III.             La décision du comité d’appel était-elle déraisonnable?

[11]           Le procureur général du Canada soutient que la décision du comité n’était pas déraisonnable parce qu’il a examiné la preuve dont il disposait et a tenu compte des critères valides pour qualifier une indemnité pécuniaire par rapport à une indemnité non pécuniaire.

[12]           Je ne suis pas d’accord. Le comité semble avoir mal compris la preuve et les facteurs qui peuvent avoir mené à un résultat différent.

[13]           Comme je l’ai fait remarquer, le comité disposait d’éléments de preuve établissant que l’indemnité versée par la CSPAAT à Mme Malott a été qualifiée par la CSPAAT d’une indemnité pour perte de revenus. Bien entendu, comme le comité l’a lui-même déclaré, il n’était pas lié par l’avis de la CSPAAT. Toutefois, le comité aurait dû tenir compte du fondement sur lequel cette qualification a été faite.
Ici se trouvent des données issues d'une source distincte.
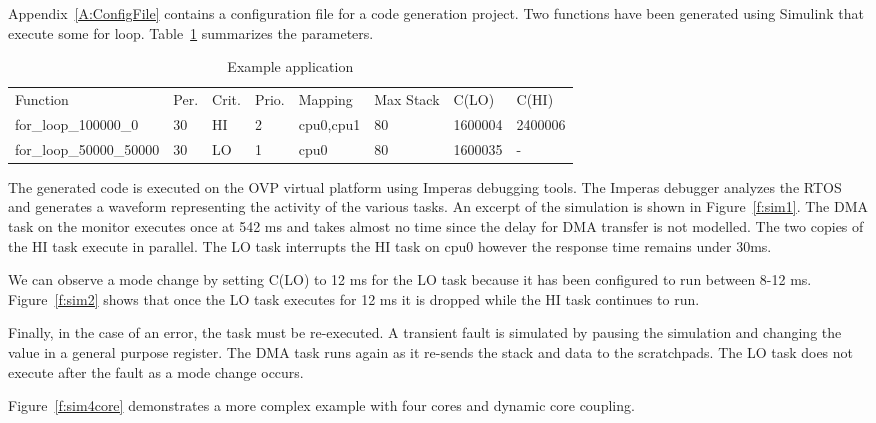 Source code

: 	Appendix~\ref{A:ConfigFile} contains a configuration file for a code generation project. 
	Two functions have been generated using Simulink that execute some for loop. Table~\ref{t:config} summarizes the parameters.
	
	
	

\begin{table}[h]
\caption{Example application}
\centering

	\begin{tabular}{@{}llllllll@{}}
	\toprule
	Function & Per. & Crit. & Prio. & Mapping & Max Stack & C(LO) & C(HI) 	 \\
	for\_loop\_100000\_0 & 30 & HI & 2 & cpu0,cpu1 & 80 & 1600004 & 2400006 \\
	for\_loop\_50000\_50000 & 30 & LO & 1 & cpu0 & 80 & 1600035 & - \\
	\end{tabular}

\label{t:config}
\end{table}
	

	The generated code is executed on the OVP virtual platform using Imperas debugging tools. The Imperas debugger analyzes the RTOS and generates a waveform representing the activity of the various tasks. 
	An excerpt of the simulation is shown in Figure~\ref{f:sim1}.
	The DMA task on the monitor executes once at 542 ms and takes almost no time since the delay for DMA transfer is not modelled.
	The two copies of the HI task execute in parallel. The LO task interrupts the HI task on cpu0 however the response time remains under 30ms.
	
	We can observe a mode change by setting C(LO) to 12 ms for the LO task because it has been configured to run between 8-12 ms. 
	Figure~\ref{f:sim2} shows that once the LO task executes for 12 ms it is dropped while the HI task continues to run.
	 
		
	Finally, in the case of an error, the task must be re-executed. 
	A transient fault is simulated by pausing the simulation and changing the value in a general purpose register. 
	The DMA task runs again as it re-sends the stack and data to the scratchpads.
	The LO task does not execute after the fault as a mode change occurs.
	
		 


Figure~\ref{f:sim4core} demonstrates a more complex example with four cores and dynamic core coupling.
[14]           Selon le droit ontarien en vigueur à la période pertinente – les années 80 – l’indemnité n’était tout simplement pas payable pour des pertes non pécuniaires. L’indemnité que Mme Malott a reçu de la CSPAAT était payable au titre du paragraphe 45(1) du Workmen’s Compensation Act, RSO 1980, c 539, antérieur à 1989, tel qu’il a été modifié par le SO 1984, c 58, qui dispose que la [traduction] « diminution de la capacité de gain » devait être évaluée sur la foi de la nature et de la gravité de la blessure de la personne visée. La personne aurait droit à l’indemnité au moyen de paiements périodiques pendant toute sa vie ou pour une période de temps plus courte. Cette somme de dépasserait pas 90 % des revenus nets de la personne. Sur le fondement de cette formule, en 2010, Mme Malott a reçu une somme forfaitaire de la CSPAAT représentant les paiements mensuels accumulés pour la diminution de sa capacité de gagner un salaire datant de 1987.

[15]           Cette loi ne visait que les indemnités pour pertes pécuniaires. Les indemnités pour perte non pécuniaires ont été ajoutées plus tard, mais seulement pour les blessures qui ont eu lieu à partir du 2 janvier 1990. Cela ne s’appliquait pas à Mme Malott. La lettre de la CSPAAT citée par le comité confirmait que Mme Malott n’était pas admissible à l’indemnité pour perte non pécuniaire. Par conséquent, la loi en vertu de laquelle l’indemnité de la CSPAAT a été versée à Mme Malott visait clairement à offrir une indemnité pour une perte de salaire, qui est une perte pécuniaire.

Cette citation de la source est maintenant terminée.